> WHAT YOU HAVE TO DO:
An exact repetition of the records is required. Leave nothing out.

Collected data entries:
╭──
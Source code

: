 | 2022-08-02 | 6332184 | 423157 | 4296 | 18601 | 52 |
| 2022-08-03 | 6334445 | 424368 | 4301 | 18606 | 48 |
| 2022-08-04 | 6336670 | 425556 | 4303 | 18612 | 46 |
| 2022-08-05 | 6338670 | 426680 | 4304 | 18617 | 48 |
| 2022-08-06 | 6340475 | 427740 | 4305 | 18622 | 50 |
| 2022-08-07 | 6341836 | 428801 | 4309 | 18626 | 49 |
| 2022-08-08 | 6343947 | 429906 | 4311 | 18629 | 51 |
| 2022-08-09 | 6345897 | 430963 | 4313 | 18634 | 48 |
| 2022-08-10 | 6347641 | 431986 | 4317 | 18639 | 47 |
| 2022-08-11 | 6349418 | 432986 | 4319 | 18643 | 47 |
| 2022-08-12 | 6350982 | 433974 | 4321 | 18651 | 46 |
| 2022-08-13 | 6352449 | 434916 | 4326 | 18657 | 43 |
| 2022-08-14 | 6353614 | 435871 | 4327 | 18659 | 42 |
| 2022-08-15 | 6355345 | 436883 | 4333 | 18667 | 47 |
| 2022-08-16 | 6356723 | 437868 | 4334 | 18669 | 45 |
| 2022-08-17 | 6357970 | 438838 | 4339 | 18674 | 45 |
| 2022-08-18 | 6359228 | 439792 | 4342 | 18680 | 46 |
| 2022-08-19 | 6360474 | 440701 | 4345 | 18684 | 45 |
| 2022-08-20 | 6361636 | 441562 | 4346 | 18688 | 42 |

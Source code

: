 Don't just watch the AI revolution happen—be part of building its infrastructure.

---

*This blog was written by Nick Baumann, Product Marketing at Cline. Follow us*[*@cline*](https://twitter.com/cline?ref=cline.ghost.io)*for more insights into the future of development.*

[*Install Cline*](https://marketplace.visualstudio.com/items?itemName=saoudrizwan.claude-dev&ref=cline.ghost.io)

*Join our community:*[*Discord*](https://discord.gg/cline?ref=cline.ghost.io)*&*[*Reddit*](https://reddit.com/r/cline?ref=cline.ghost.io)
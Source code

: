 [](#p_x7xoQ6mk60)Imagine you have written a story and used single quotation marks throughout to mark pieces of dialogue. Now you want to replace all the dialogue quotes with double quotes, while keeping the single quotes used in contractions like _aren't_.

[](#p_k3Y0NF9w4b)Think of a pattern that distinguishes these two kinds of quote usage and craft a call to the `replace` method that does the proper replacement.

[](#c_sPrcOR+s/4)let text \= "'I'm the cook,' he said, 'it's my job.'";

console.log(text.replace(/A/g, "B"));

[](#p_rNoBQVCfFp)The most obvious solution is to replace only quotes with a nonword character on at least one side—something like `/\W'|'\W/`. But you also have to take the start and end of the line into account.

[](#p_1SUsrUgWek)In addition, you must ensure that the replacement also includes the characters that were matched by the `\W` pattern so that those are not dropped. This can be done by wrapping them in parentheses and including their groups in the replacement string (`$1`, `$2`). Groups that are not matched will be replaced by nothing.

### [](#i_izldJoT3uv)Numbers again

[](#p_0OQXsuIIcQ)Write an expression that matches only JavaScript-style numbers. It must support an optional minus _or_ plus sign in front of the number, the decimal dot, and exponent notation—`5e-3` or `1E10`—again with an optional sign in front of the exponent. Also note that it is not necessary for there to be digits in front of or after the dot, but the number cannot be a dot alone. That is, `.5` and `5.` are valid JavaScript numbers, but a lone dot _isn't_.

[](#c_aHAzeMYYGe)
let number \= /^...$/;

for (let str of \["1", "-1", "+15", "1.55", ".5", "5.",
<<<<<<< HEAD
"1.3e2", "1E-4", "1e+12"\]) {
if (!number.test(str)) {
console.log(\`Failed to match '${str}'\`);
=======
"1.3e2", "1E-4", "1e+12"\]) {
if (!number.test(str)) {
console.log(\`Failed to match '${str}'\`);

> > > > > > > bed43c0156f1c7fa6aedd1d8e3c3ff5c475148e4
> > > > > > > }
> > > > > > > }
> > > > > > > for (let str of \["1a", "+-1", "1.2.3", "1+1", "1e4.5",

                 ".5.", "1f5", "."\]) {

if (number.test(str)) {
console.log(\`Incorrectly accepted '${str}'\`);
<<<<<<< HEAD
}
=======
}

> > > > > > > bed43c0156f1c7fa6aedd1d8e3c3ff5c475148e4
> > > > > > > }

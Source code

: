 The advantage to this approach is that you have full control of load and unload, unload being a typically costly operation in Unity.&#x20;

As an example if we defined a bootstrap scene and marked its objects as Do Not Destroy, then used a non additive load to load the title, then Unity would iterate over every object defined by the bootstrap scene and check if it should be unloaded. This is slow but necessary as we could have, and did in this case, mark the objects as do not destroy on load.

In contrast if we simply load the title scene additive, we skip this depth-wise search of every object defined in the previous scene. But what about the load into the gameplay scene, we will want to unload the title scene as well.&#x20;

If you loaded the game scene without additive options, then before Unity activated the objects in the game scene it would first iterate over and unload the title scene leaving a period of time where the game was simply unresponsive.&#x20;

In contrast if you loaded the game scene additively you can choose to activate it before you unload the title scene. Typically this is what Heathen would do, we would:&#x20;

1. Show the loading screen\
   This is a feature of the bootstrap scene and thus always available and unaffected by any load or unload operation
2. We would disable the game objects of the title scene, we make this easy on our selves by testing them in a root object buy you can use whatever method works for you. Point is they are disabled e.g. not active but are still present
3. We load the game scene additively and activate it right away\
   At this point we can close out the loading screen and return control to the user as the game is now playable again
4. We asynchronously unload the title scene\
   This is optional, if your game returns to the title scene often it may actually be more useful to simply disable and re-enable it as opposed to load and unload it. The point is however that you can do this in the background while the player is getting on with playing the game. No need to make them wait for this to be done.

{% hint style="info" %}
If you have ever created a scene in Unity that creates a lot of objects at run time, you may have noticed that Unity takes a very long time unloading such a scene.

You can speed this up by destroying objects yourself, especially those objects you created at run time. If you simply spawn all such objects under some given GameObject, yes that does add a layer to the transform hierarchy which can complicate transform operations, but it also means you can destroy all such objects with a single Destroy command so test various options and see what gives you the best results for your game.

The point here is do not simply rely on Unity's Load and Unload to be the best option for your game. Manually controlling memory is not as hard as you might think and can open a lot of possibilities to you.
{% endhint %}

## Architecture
╰──
> RESULT OF THIS EXERCISE:
Source code

: | 2022-08-02 | 6332184 | 423157 | 4296 | 18601 | 52 |
| 2022-08-03 | 6334445 | 424368 | 4301 | 18606 | 48 |
| 2022-08-04 | 6336670 | 425556 | 4303 | 18612 | 46 |
| 2022-08-05 | 6338670 | 426680 | 4304 | 18617 | 48 |
| 2022-08-06 | 6340475 | 427740 | 4305 | 18622 | 50 |
| 2022-08-07 | 6341836 | 428801 | 4309 | 18626 | 49 |
| 2022-08-08 | 6343947 | 429906 | 4311 | 18629 | 51 |
| 2022-08-09 | 6345897 | 430963 | 4313 | 18634 | 48 |
| 2022-08-10 | 6347641 | 431986 | 4317 | 18639 | 47 |
| 2022-08-11 | 6349418 | 432986 | 4319 | 18643 | 47 |
| 2022-08-12 | 6350982 | 433974 | 4321 | 18651 | 46 |
| 2022-08-13 | 6352449 | 434916 | 4326 | 18657 | 43 |
| 2022-08-14 | 6353614 | 435871 | 4327 | 18659 | 42 |
| 2022-08-15 | 6355345 | 436883 | 4333 | 18667 | 47 |
| 2022-08-16 | 6356723 | 437868 | 4334 | 18669 | 45 |
| 2022-08-17 | 6357970 | 438838 | 4339 | 18674 | 45 |
| 2022-08-18 | 6359228 | 439792 | 4342 | 18680 | 46 |
| 2022-08-19 | 6360474 | 440701 | 4345 | 18684 | 45 |
| 2022-08-20 | 6361636 | 441562 | 4346 | 18688 | 42 |

Source code

: Don't just watch the AI revolution happen—be part of building its infrastructure.

---

*This blog was written by Nick Baumann, Product Marketing at Cline. Follow us*[*@cline*](https://twitter.com/cline?ref=cline.ghost.io)*for more insights into the future of development.*

[*Install Cline*](https://marketplace.visualstudio.com/items?itemName=saoudrizwan.claude-dev&ref=cline.ghost.io)

*Join our community:*[*Discord*](https://discord.gg/cline?ref=cline.ghost.io)*&*[*Reddit*](https://reddit.com/r/cline?ref=cline.ghost.io)
Source code

: [](#p_x7xoQ6mk60)Imagine you have written a story and used single quotation marks throughout to mark pieces of dialogue. Now you want to replace all the dialogue quotes with double quotes, while keeping the single quotes used in contractions like _aren't_.

[](#p_k3Y0NF9w4b)Think of a pattern that distinguishes these two kinds of quote usage and craft a call to the `replace` method that does the proper replacement.

[](#c_sPrcOR+s/4)let text \= "'I'm the cook,' he said, 'it's my job.'";

console.log(text.replace(/A/g, "B"));

[](#p_rNoBQVCfFp)The most obvious solution is to replace only quotes with a nonword character on at least one side—something like `/\W'|'\W/`. But you also have to take the start and end of the line into account.

[](#p_1SUsrUgWek)In addition, you must ensure that the replacement also includes the characters that were matched by the `\W` pattern so that those are not dropped. This can be done by wrapping them in parentheses and including their groups in the replacement string (`$1`, `$2`). Groups that are not matched will be replaced by nothing.

### [](#i_izldJoT3uv)Numbers again

[](#p_0OQXsuIIcQ)Write an expression that matches only JavaScript-style numbers. It must support an optional minus _or_ plus sign in front of the number, the decimal dot, and exponent notation—`5e-3` or `1E10`—again with an optional sign in front of the exponent. Also note that it is not necessary for there to be digits in front of or after the dot, but the number cannot be a dot alone. That is, `.5` and `5.` are valid JavaScript numbers, but a lone dot _isn't_.

[](#c_aHAzeMYYGe)
let number \= /^...$/;

for (let str of \["1", "-1", "+15", "1.55", ".5", "5.",
<<<<<<< HEAD
"1.3e2", "1E-4", "1e+12"\]) {
if (!number.test(str)) {
console.log(\`Failed to match '${str}'\`);
=======
"1.3e2", "1E-4", "1e+12"\]) {
if (!number.test(str)) {
console.log(\`Failed to match '${str}'\`);

> > > > > > > bed43c0156f1c7fa6aedd1d8e3c3ff5c475148e4
> > > > > > > }
> > > > > > > }
> > > > > > > for (let str of \["1a", "+-1", "1.2.3", "1+1", "1e4.5",

                 ".5.", "1f5", "."\]) {

if (number.test(str)) {
console.log(\`Incorrectly accepted '${str}'\`);
<<<<<<< HEAD
}
=======
}

> > > > > > > bed43c0156f1c7fa6aedd1d8e3c3ff5c475148e4
> > > > > > > }

Source code

: The advantage to this approach is that you have full control of load and unload, unload being a typically costly operation in Unity.&#x20;

As an example if we defined a bootstrap scene and marked its objects as Do Not Destroy, then used a non additive load to load the title, then Unity would iterate over every object defined by the bootstrap scene and check if it should be unloaded. This is slow but necessary as we could have, and did in this case, mark the objects as do not destroy on load.

In contrast if we simply load the title scene additive, we skip this depth-wise search of every object defined in the previous scene. But what about the load into the gameplay scene, we will want to unload the title scene as well.&#x20;

If you loaded the game scene without additive options, then before Unity activated the objects in the game scene it would first iterate over and unload the title scene leaving a period of time where the game was simply unresponsive.&#x20;

In contrast if you loaded the game scene additively you can choose to activate it before you unload the title scene. Typically this is what Heathen would do, we would:&#x20;

1. Show the loading screen\
   This is a feature of the bootstrap scene and thus always available and unaffected by any load or unload operation
2. We would disable the game objects of the title scene, we make this easy on our selves by testing them in a root object buy you can use whatever method works for you. Point is they are disabled e.g. not active but are still present
3. We load the game scene additively and activate it right away\
   At this point we can close out the loading screen and return control to the user as the game is now playable again
4. We asynchronously unload the title scene\
   This is optional, if your game returns to the title scene often it may actually be more useful to simply disable and re-enable it as opposed to load and unload it. The point is however that you can do this in the background while the player is getting on with playing the game. No need to make them wait for this to be done.

{% hint style="info" %}
If you have ever created a scene in Unity that creates a lot of objects at run time, you may have noticed that Unity takes a very long time unloading such a scene.

You can speed this up by destroying objects yourself, especially those objects you created at run time. If you simply spawn all such objects under some given GameObject, yes that does add a layer to the transform hierarchy which can complicate transform operations, but it also means you can destroy all such objects with a single Destroy command so test various options and see what gives you the best results for your game.

The point here is do not simply rely on Unity's Load and Unload to be the best option for your game. Manually controlling memory is not as hard as you might think and can open a lot of possibilities to you.
{% endhint %}

## Architecture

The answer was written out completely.